• Aim of the task: Please copy each line from the entries that contains the string "vendor".
*** Available records Section Begins ***
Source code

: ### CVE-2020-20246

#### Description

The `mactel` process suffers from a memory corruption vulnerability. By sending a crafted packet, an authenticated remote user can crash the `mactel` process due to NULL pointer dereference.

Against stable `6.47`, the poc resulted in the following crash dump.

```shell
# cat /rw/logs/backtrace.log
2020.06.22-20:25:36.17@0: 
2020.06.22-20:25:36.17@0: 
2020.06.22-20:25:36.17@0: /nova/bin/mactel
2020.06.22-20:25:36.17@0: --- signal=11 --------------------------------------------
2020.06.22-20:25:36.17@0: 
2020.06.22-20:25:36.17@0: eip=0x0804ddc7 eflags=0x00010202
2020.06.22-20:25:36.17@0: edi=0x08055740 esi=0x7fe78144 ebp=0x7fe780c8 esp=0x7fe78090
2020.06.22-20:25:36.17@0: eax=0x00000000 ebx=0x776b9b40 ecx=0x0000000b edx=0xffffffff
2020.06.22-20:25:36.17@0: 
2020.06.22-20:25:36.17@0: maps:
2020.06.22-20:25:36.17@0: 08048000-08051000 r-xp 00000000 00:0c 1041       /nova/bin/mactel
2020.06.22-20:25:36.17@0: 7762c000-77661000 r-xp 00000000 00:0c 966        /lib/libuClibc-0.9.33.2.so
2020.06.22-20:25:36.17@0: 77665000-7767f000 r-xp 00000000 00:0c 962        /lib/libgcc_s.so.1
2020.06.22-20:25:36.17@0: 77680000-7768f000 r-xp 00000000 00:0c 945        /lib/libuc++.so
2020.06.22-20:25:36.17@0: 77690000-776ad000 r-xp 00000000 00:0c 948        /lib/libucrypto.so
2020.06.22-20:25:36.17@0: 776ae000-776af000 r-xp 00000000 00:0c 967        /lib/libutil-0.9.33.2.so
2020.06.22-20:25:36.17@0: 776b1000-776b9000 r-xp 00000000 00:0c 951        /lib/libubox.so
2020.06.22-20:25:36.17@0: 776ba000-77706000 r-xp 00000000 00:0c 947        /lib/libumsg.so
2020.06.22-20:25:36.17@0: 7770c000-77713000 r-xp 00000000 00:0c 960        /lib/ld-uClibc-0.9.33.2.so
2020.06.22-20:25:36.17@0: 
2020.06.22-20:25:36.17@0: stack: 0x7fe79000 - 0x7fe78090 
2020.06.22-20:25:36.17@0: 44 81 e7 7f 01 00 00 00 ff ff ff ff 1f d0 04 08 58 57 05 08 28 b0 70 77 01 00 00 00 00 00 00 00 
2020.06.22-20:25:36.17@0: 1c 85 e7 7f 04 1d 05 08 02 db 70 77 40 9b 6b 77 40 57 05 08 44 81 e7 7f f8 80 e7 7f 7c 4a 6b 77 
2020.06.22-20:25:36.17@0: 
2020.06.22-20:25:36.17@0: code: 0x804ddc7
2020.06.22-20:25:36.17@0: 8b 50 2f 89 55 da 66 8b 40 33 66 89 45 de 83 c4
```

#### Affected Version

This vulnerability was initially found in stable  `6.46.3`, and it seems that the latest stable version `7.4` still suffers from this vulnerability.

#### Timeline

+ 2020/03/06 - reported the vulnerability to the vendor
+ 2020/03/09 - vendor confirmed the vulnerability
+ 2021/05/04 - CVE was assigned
*** Available records Section Ends ***
• Answer box:
+ 2020/03/06 - reported the vulnerability to the vendor
+ 2020/03/09 - vendor confirmed the vulnerability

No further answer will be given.